A surge of “fake” Twitter accounts have emerged to defend Amazon and push back against criticism of working conditions at the company amid a fiercely fought union election for the Amazon warehouse in Bessemer, Alabama.
Many of the account handles start with “AmazonFC” followed by a first name and a warehouse designation. The accounts often respond to criticism against Amazon on Twitter, dismissing concerns and reports about robotic working conditions and high injury rates.
One, now suspended, account tweeted: “Unions are good for some companies, but I don’t want to have to shell out hundreds a month just for lawyers!”
Similar accounts have been used before in periods when criticism toward the company went viral in 2018 and 2019. Several of the Amazon Twitter user accounts cited in reports from 2018 and 2019 no longer exist. Others have switched names. Some of the accounts have been exposed as using fake profile pictures from stock photos.
Some Amazon employees act as “ambassadors” – sharing positive experiences of working with the company. The company confirmed that some of the latest tweets allegedly coming from its ambassadors were fake.
“Many of these are not Amazon FC Ambassadors – it appears they are fake accounts that violate Twitter’s terms. We’ve asked Twitter to investigate and take appropriate action,” said an Amazon spokesperson.

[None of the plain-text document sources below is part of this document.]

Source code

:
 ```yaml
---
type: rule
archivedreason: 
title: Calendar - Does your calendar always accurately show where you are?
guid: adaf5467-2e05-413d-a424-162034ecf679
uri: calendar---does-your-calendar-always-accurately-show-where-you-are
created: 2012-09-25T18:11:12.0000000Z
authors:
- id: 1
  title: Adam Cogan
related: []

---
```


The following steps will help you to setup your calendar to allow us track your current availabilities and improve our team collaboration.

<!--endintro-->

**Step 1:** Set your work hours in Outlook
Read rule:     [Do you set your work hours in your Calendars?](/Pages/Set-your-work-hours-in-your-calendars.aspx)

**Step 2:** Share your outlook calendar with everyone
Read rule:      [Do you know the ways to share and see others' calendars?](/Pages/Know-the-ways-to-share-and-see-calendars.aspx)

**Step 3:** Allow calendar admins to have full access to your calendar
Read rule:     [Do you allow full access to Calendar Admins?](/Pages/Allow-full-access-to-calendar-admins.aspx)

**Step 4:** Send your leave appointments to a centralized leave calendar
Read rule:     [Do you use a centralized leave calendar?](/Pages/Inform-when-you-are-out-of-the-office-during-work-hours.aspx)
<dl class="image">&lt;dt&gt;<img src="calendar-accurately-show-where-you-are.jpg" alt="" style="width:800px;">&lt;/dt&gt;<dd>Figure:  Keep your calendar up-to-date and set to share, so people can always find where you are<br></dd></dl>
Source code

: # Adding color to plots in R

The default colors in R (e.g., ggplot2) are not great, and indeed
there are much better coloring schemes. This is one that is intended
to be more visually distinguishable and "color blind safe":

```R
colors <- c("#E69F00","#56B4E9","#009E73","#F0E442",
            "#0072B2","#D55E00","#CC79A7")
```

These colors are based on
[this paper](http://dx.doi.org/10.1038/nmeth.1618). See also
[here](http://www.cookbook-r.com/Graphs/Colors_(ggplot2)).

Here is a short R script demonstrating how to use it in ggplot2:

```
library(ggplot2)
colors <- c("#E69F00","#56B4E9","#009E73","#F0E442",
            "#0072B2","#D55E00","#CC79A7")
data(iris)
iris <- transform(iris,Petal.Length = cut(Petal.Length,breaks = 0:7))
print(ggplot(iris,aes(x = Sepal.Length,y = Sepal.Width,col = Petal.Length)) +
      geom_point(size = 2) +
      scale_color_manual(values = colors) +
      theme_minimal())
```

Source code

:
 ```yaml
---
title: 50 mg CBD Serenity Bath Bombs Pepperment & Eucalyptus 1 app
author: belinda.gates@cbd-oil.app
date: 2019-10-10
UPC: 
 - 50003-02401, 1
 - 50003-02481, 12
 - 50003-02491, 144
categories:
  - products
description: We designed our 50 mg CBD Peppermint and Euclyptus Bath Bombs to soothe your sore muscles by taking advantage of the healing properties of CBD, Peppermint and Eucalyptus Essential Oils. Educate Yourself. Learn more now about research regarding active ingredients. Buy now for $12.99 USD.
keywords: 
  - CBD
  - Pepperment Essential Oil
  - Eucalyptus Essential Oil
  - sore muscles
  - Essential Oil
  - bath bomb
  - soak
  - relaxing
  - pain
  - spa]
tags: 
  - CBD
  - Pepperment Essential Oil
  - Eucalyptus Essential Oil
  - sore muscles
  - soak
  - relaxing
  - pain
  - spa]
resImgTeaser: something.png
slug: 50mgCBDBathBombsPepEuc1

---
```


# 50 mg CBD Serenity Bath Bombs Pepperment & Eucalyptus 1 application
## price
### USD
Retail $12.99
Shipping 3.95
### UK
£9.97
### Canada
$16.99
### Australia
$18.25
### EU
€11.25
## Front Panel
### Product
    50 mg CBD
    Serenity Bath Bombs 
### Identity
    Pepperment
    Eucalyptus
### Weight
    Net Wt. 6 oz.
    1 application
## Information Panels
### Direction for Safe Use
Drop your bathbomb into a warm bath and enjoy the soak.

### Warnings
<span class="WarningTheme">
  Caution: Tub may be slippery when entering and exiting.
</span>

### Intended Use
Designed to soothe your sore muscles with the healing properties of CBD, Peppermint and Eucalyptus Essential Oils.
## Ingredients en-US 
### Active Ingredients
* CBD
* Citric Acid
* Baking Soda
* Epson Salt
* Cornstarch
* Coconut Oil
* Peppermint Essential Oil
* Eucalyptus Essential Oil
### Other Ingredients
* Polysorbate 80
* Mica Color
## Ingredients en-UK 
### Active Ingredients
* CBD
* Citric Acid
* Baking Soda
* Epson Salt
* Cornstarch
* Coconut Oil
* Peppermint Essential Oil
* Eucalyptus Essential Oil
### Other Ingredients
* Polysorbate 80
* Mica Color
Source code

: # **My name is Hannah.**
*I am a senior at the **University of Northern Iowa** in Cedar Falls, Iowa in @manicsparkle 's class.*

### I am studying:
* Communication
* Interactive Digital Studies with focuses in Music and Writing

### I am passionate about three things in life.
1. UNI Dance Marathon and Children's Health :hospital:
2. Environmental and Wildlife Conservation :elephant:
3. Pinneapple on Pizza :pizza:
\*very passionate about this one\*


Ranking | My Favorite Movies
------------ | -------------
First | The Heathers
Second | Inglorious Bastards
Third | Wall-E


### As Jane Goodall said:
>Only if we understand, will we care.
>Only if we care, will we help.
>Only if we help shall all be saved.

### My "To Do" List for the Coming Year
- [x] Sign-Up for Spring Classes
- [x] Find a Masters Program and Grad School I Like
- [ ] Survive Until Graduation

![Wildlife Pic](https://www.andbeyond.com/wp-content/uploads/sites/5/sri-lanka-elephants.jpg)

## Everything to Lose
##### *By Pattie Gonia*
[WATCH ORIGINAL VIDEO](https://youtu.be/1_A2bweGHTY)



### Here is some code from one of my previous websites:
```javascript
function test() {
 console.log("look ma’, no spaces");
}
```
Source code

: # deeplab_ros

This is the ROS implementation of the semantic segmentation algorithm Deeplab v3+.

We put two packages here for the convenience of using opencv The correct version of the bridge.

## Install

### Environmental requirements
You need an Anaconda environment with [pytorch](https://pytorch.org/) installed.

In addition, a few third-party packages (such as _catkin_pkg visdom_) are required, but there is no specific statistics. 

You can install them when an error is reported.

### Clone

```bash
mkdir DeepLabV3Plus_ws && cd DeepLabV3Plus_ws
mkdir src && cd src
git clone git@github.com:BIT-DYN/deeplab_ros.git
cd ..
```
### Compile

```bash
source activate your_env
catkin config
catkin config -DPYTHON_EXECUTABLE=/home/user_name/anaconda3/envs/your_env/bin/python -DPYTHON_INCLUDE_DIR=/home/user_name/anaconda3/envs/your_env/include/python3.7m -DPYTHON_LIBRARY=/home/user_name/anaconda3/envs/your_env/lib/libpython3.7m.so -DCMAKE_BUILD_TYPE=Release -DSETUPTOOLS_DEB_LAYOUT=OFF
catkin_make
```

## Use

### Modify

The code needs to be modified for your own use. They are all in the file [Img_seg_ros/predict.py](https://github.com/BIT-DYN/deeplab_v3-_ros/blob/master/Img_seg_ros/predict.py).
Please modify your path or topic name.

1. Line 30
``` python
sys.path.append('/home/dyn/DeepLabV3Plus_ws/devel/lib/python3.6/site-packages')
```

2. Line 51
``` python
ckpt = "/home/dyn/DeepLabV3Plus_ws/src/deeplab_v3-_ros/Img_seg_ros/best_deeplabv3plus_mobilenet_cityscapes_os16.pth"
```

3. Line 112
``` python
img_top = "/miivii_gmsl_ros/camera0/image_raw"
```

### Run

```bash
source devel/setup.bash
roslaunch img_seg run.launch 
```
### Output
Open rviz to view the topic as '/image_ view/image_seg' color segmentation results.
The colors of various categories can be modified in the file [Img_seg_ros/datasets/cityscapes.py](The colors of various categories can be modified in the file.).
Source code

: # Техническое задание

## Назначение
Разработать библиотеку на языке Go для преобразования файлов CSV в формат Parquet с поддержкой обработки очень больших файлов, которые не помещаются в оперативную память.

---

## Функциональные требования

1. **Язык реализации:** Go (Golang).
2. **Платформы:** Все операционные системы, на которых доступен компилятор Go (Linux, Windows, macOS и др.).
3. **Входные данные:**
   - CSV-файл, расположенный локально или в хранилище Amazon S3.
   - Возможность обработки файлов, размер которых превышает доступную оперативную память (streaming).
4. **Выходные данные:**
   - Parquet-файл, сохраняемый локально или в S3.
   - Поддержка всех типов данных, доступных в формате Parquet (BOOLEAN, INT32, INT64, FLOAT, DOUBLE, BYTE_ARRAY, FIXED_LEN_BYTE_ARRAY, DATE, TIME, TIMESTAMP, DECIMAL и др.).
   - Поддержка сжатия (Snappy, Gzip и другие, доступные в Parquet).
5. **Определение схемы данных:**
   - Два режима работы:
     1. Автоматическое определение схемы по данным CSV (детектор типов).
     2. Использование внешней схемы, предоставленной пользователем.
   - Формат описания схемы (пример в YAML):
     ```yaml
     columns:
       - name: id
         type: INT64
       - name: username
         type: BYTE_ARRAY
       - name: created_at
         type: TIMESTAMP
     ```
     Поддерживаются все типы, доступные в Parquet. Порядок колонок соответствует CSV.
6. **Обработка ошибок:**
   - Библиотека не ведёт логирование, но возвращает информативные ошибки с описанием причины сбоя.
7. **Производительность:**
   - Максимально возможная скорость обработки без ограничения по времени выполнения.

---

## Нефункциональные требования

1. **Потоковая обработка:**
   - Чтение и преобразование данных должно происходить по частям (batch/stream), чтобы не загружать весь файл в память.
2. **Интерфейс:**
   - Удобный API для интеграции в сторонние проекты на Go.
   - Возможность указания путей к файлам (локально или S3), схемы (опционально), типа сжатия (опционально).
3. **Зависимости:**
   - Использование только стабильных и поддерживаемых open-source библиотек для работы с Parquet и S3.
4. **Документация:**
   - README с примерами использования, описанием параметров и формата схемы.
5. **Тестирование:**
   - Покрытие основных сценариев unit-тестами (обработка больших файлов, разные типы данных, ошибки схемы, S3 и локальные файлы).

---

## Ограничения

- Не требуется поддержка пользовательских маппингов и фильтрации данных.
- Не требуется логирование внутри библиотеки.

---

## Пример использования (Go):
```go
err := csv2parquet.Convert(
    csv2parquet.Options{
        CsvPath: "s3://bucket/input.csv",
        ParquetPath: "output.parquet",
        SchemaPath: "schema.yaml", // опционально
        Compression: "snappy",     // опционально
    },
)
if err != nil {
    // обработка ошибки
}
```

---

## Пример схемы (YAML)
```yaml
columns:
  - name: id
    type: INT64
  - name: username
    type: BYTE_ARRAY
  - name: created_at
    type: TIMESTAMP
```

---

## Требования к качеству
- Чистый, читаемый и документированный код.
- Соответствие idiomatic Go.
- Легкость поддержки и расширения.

The spokesperson did not clarify how many Twitter accounts are run by real Amazon ambassadors, or which accounts still on the platform are actually run by Amazon workers serving as public relations ambassadors. Amazon had declined to provide information on these accounts in previous reports as well, including how these workers are compensated for serving in these roles on social media, though some previous reports have noted these workers work on social media in lieu of warehouse work, and can receive perks such as free gift cards or days off.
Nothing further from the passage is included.